Like Brett said, the info was passed and Loofahs has taken it onboard. I don't blame him for being super-motivated to Go Navy as soon as he can with all the ducks in a row.

As for the medical side...@Loofahs, heed what EODDave said. Unless it's on paper, it didn't happen. Trust me on that one.
 

Sonog

Well-Known Member
pilot
I genuinely had not considered that the way I'm acting could be considered morally suspect, or aggravating to the recruiter. I even believed that my OR would appreciate my persistence in trying to get more info while he is on leave this week.

I like my Officer Recruiter, he seems like a great guy and my double and triple checking isn't in any way meant to be an insult to him. I've just been very used to triple checking everything in my life before trusting it, no matter if it's my own work or the guidance of professors/recruiters.

My main takeaway is that I need to chill the fuck out or everyone is going to think I'm a tool bag. Not really the advice I expected or hoped for, but I appreciate it nonetheless.

The takeaway from this thread is you said some things that rubbed people the wrong way which subsequently created a "negative" image of yourself. Take their responses as all the criticism you need from it, shut up, and move on. Aviation is really tough on the guys who always feel like they have to keep talking when they're wrong.

I personally don't think you're a tool bag. But learning the phrases "copy", "got it", "I'll fix that, thanks", really go a long way.
 

exNavyOffRec

Well-Known Member
Couple of thoughts from the OR perspective...
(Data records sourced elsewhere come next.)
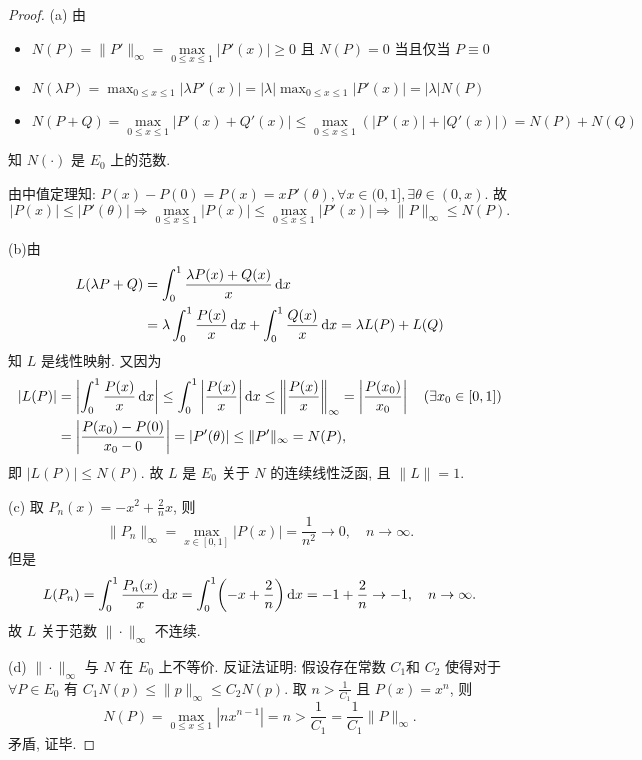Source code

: \begin{proof}
(a) 由
\begin{itemize}
\item $N(P)=\|P'\|_{\infty}=\max\limits_{0\leq x\leq 1}|P'(x)|\geq 0$ 且 $N(P)=0$ 当且仅当 $P\equiv 0$
\item $N(\lambda P)=\max_{0\leq x\leq 1}|\lambda P'(x)|=|\lambda|\max_{0\leq x\leq 1}|P'(x)|=|\lambda|N(P)$
\item $N(P+Q)=\max\limits_{0\leq x\leq 1}|P'(x)+Q'(x)|\leq\max\limits_{0\leq x\leq 1}(|P'(x)|+|Q'(x)|)=N(P)+N(Q)$
\end{itemize}
知 $N(\cdot)$ 是 $E_0$ 上的范数.

由中值定理知: $P(x)-P(0)=P(x)=xP'(\theta),\forall x\in (0,1],\exists\theta\in (0,x)$. 故
\[|P(x)|\leq |P'(\theta)|\Rightarrow\max_{0\leq x\leq 1}|P(x)|\leq\max_{0\leq x\leq 1}|P'(x)|\Rightarrow \|P\|_{\infty}\leq N(P).\]

(b)由
\begin{align*}
    L(\lambda P+Q)
    & =\int_0^1\frac{\lambda P(x)+Q(x)}{x}\mathop{}\!\mathrm{d} x \\
    & =\lambda\int_0^1\frac{P(x)}{x}\mathop{}\!\mathrm{d} x+\int_0^1\frac{Q(x)}{x}\mathop{}\!\mathrm{d} x=\lambda L(P)+L(Q)
\end{align*}
知 $L$ 是线性映射. 又因为
\begin{align*}
|L(P)|
&=\left|\int_0^1\frac{P(x)}{x}\mathop{}\!\mathrm{d} x\right|\leq\int_0^1\left|\frac{P(x)}{x}\right|\mathop{}\!\mathrm{d} x\leq\left\|\frac{P(x)}{x}\right\|_{\infty}=\left\lvert\frac{P(x_0)}{x_0}\right\rvert\quad(\exists x_0\in [0,1])\\
&=\left\lvert\frac{P(x_0)-P(0)}{x_0-0}\right\rvert=|P'(\theta)|\leq\|P'\|_{\infty}=N(P),
\end{align*}
即 $|L(P)|\leq N(P)$.
故 $L$ 是 $E_0$ 关于 $N$ 的连续线性泛函, 且 $\|L\|=1$.

(c) 取 $P_n(x)=-x^2+\frac{2}{n}x$, 则
\[\|P_n\|_{\infty}=\max_{x\in [0,1]}|P(x)|=\frac{1}{n^2}\to 0,\quad n\to\infty.\]
但是
\[L(P_n)=\int_0^1 \frac{P_n(x)}{x}\mathop{}\!\mathrm{d} x=\int_0^1 \biggl(-x+\frac{2}{n}\biggr)\mathop{}\!\mathrm{d} x=-1+\frac{2}{n}\to -1,\quad n\to\infty.\]
故 $L$ 关于范数 $\|\cdot\|_{\infty}$ 不连续.

(d) $\|\cdot\|_{\infty}$ 与 $N$ 在 $E_0$ 上不等价.
反证法证明: 
假设存在常数 $C_1 $和 $C_2$ 使得对于 $\forall P\in E_0$ 
有 $C_1N(p)\leq\|p\|_{\infty}\leq C_2N(p)$. 取 $n>\frac{1}{C_1}$ 且 $P(x)=x^n$, 则
\[N(P)=\max_{0\leq x\leq 1}|nx^{n-1}|=n>\frac{1}{C_1}=\frac{1}{C_1}\|P\|_{\infty}.\]
矛盾, 证毕.
\end{proof}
The fact you are going around your OR is very concerning as an officer applicant. If, and only IF, you get into OCS and ultimately flight school, are you going to do the same thing to your Chief, Flight Instructor, etc.? I most certainly hope not... If you were my applicant, I would be extremely aggravated with your behavior, almost to the extent that I wouldn't recommend you for selection (see PAGE 4 on the APSR).

@EODDave hit the nail on the head with MEPS/medical so no need to piggyback what he said...
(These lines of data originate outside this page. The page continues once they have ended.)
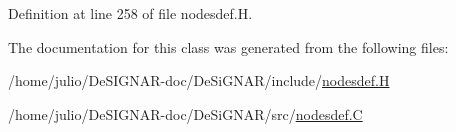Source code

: Definition at line 258 of file nodesdef.\+H.



The documentation for this class was generated from the following files\+:\begin{DoxyCompactItemize}
\item 
/home/julio/\+De\+S\+I\+G\+N\+A\+R-\/doc/\+De\+Si\+G\+N\+A\+R/include/\hyperlink{nodesdef_8_h}{nodesdef.\+H}\item 
/home/julio/\+De\+S\+I\+G\+N\+A\+R-\/doc/\+De\+Si\+G\+N\+A\+R/src/\hyperlink{nodesdef_8_c}{nodesdef.\+C}\end{DoxyCompactItemize}
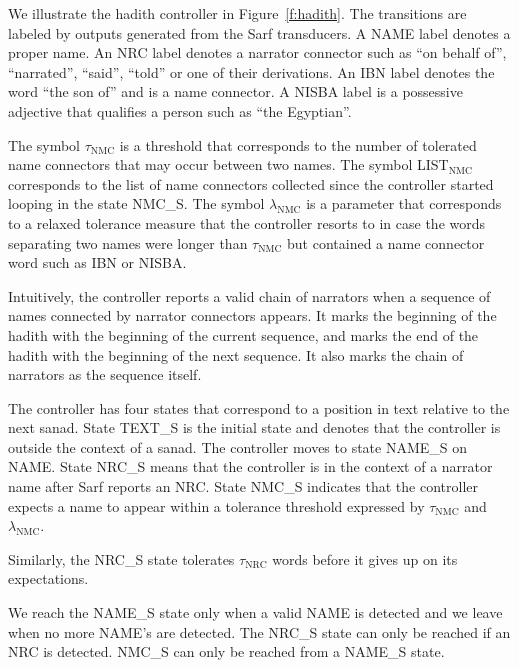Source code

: \documentclass[11pt]{article}
\begin{document}
We illustrate the hadith controller 
in Figure~\ref{f:hadith}. 
The transitions are labeled by outputs generated from 
the Sarf transducers. 
A NAME label denotes a proper name.
An NRC label denotes a narrator connector such as
 ``on behalf of'',  ``narrated'',  ``said'', 
 ``told'' or one of their derivations. 
An IBN label denotes the word  ``the son of'' and is a name connector.
A NISBA label is a possessive adjective that qualifies a person such 
as  ``the Egyptian''. 

The symbol $\tau_{\mbox{NMC}}$ is a threshold
that corresponds to the number of tolerated name connectors 
that may occur between two names. 
The symbol LIST$_{\mbox{NMC}}$ corresponds to the list 
of name connectors collected since the controller
started looping in the state NMC\_S. 
The symbol $\lambda_{\mbox{NMC}}$ is a parameter 
that corresponds to a relaxed tolerance measure that
the controller resorts to in case the words separating
two names were longer than $\tau_{\mbox{NMC}}$ but 
contained a name connector word such as IBN or NISBA.

Intuitively, the controller reports a valid chain 
of narrators when a sequence of names
connected by narrator connectors appears. 
It marks the beginning of the hadith with the beginning of 
the current sequence,
and marks the end of the hadith with the beginning of the 
next sequence. 
It also marks the chain of narrators as the sequence itself. 

The controller has four states that correspond to 
a position in text relative to the next sanad. 
State TEXT\_S is the initial state and denotes that
the controller is outside the context of a sanad.
The controller moves to state NAME\_S on
NAME.
State NRC\_S means that the controller is in the context
of a narrator name after Sarf reports an NRC.
State NMC\_S
indicates that the controller expects a name to appear within 
a tolerance threshold expressed by 
$\tau_{\mbox{NMC}}$ and $\lambda_{\mbox{NMC}}$.


Similarly, the NRC\_S state tolerates $\tau_{\mbox{NRC}}$ words 
before it gives up on its expectations. 

We reach the NAME\_S state only when a
valid NAME is detected and we leave when no more NAME's are detected.
The NRC\_S state can only be reached if an NRC is detected.
NMC\_S can only be reached from a NAME\_S state.

\begin{figure}[tb!]
\end{figure}
\end{document}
It's been said before, but you seriously need to trust your OR. They have the most up to date information, and in recruiting (as least as of late) things change oh so frequently. Right now, between your profile information and this post, you're what we like to call a "tool bag". Don't know what one is, see linked:

http://www.urbandictionary.com/define.php?term=tool+bag&defid=1959463

Yup, see that, that's the road you're heading and it's going to make your life MISERABLE come OCS, flight school, and your operational squadron. I would highly recommend taking a round turn IMMEDIATELY, even apologizing to your OR, and BE HUMBLE.

I will turn this over to @NavyOffRec for a second OR opinion.